Come per la leggendaria rivalità con Bartali, che però non era un "cattivo": era già un campione e quasi il suo mentore, l’uomo con cui Coppi ha dovuto scontrarsi per crescere. I due infatti si sono scornati varie volte, fino all'episodio del ritiro di Valkenburg. E lì probabilmente ai suoi tifosi è venuto un colpo perché si può perdonare tutto, ma un ritiro del genere quello no. Eppure poi glielo si perdona lo stesso, perché non sono state solo le vittorie a rendere grande Fausto Coppi, ma anche il suo carattere e la sua umanità, ben rappresentata da quell'episodio.

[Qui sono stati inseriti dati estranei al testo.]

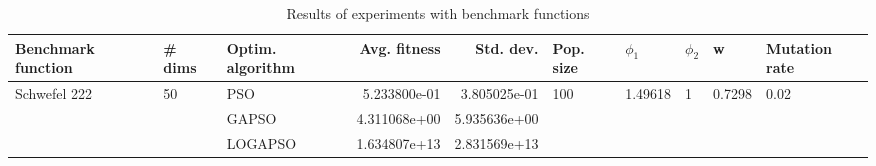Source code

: \begin{table}
\centering
\caption{Results of experiments with benchmark functions}
\begin{tabular}{lllrrlllll}
\toprule
           Benchmark function &             \# dims & Optim. algorithm &  Avg. fitness &    Std. dev. &            Pop. size &               $\phi_{1}$ &         $\phi_{2}$ &                       w &         Mutation rate \\
\midrule
\multirow{3}{*}{Schwefel 222} & \multirow{3}{*}{50} &              PSO &  5.233800e-01 & 3.805025e-01 & \multirow{3}{*}{100} & \multirow{3}{*}{1.49618} & \multirow{3}{*}{1} & \multirow{3}{*}{0.7298} & \multirow{3}{*}{0.02} \\
                              &                     &            GAPSO &  4.311068e+00 & 5.935636e+00 &                      &                          &                    &                         &                       \\
                              &                     &          LOGAPSO &  1.634807e+13 & 2.831569e+13 &                      &                          &                    &                         &                       \\
\bottomrule
\end{tabular}
\end{table}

Poteva diventare un eroe quando decise di gareggiare pochi giorni dopo la morte del fratello Serse, suo gregario, in seguito a un incidente sui binari del tram. Era il Tour de France del 1951: Coppi sembra intenzionato a sbaragliare tutti, a correre in nome del fratello che amava profondamente, e si piazza al secondo posto in una delle tappe. Ma poi ha un crollo, non riesce a reagire e finisce decimo. Certe débâcle dimostrano che non serve essere un eroe per diventare un mito.

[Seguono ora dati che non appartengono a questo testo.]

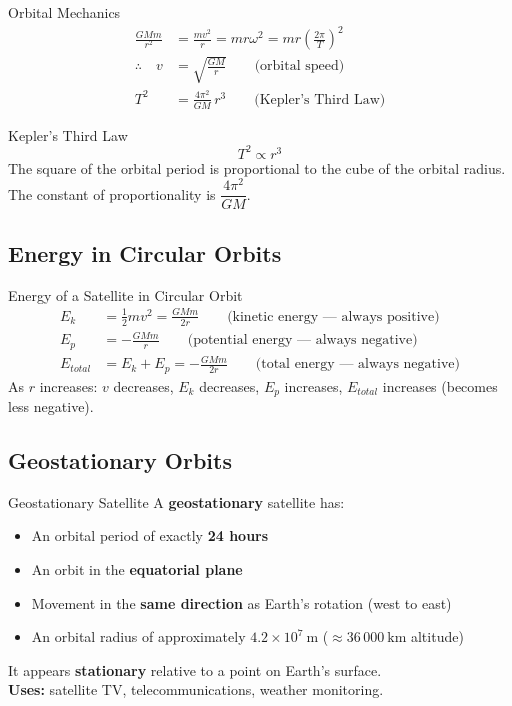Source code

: \begin{formulabox}{Orbital Mechanics}
\begin{align*}
\frac{GMm}{r^2} &= \frac{mv^2}{r} = mr\omega^2 = mr\left(\frac{2\pi}{T}\right)^2 \\[1em]
\therefore\quad v &= \sqrt{\frac{GM}{r}} \qquad \text{(orbital speed)}\\[0.8em]
T^2 &= \frac{4\pi^2}{GM}\,r^3 \qquad \text{(Kepler's Third Law)}
\end{align*}
\end{formulabox}

\begin{keybox}{Kepler's Third Law}
$$T^2 \propto r^3$$
The square of the orbital period is proportional to the cube of the orbital radius. The constant of proportionality is $\dfrac{4\pi^2}{GM}$.
\end{keybox}

\subsection{Energy in Circular Orbits}

\begin{formulabox}{Energy of a Satellite in Circular Orbit}
\begin{align*}
E_k &= \frac{1}{2}mv^2 = \frac{GMm}{2r} \qquad \text{(kinetic energy — always positive)}\\
E_p &= -\frac{GMm}{r} \qquad \text{(potential energy — always negative)}\\
E_{total} &= E_k + E_p = -\frac{GMm}{2r} \qquad \text{(total energy — always negative)}
\end{align*}
As $r$ increases: $v$ decreases, $E_k$ decreases, $E_p$ increases, $E_{total}$ increases (becomes less negative).
\end{formulabox}

\subsection{Geostationary Orbits}

\begin{definitionbox}{Geostationary Satellite}
A \textbf{geostationary} satellite has:
\begin{itemize}[itemsep=2pt]
  \item An orbital period of exactly \textbf{24 hours}
  \item An orbit in the \textbf{equatorial plane}
  \item Movement in the \textbf{same direction} as Earth's rotation (west to east)
  \item An orbital radius of approximately $4.2 \times 10^7\ \text{m}$ ($\approx 36\,000\ \text{km}$ altitude)
\end{itemize}
It appears \textbf{stationary} relative to a point on Earth's surface.\\[0.3em]
\textbf{Uses:} satellite TV, telecommunications, weather monitoring.
\end{definitionbox}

I suoi tifosi gli hanno perdonato anche le presunte mancanze della vita privata: Coppi aveva lasciato sua moglie Bruna Ciampolini per Giulia Occhini, la Dama Bianca immortalata con il Montgomery candido insieme al campione, con cui era stata vista durante la tappa di Sankt Moritz del Giro d'Italia del 1954. Certo, al giorno d’oggi si vede ben di peggio (per fare un solo esempio: Icardi ha portato via la moglie Wanda Nara a Maxi Lopez quando giocavano insieme nella Sampdoria), ma quelli erano gli anni Cinquanta, tempi diversi, quando la Democrazia Cristiana faceva il bello e il cattivo tempo e il divorzio non era ancora ammesso. Erano i tempi in cui invece la sinistra preferiva lavarsene le mani, anche se Coppi, a torto o a ragione, era sempre stato considerato vicino a quello schieramento. Erano anni in cui anche il Papa (Pio XII) poteva bacchettare pubblicamente i due amanti, che avrebbero forse dovuto continuare a vedersi di nascosto e invece avevano scelto di vivere il loro amore anche in pubblico, cosa che costò loro cara: furono condannati al carcere per la denuncia di Locatelli, il marito della Occhini che in tempi non sospetti era un grandissimo fan di Coppi e per un curioso scherzo del destino li aveva fatti conoscere per ottenere il suo autografo. Poi la pena era stata sospesa, i due si erano sposati in Messico (matrimonio mai riconosciuto in Italia) e i tifosi, piano piano, avevano dimenticato. O forse in precedenza avevano solo finto di indignarsi, perché sentivano che era quello che veniva richiesto loro.

Pochi anni dopo, nel 1960, al suo funerale c’erano più di 50.000 persone.

"La struttura alare del calabrone in relazione al suo peso non è adatta al volo ma lui non lo sa e vola lo stesso"; così era Fausto: non aveva un fisico atletico, a partire da quando, da piccolo, gli amichetti lo prendevano in giro chiamandolo "petto di pollo". Però aveva il ritmo, lui, quello stesso ritmo che gli permetteva di lasciarsi indietro gli avversari. "La struttura fisica dell’Airone non è adatta al ciclismo. Ma lui non lo sa e vola lo stesso”, anche nei nostri ricordi.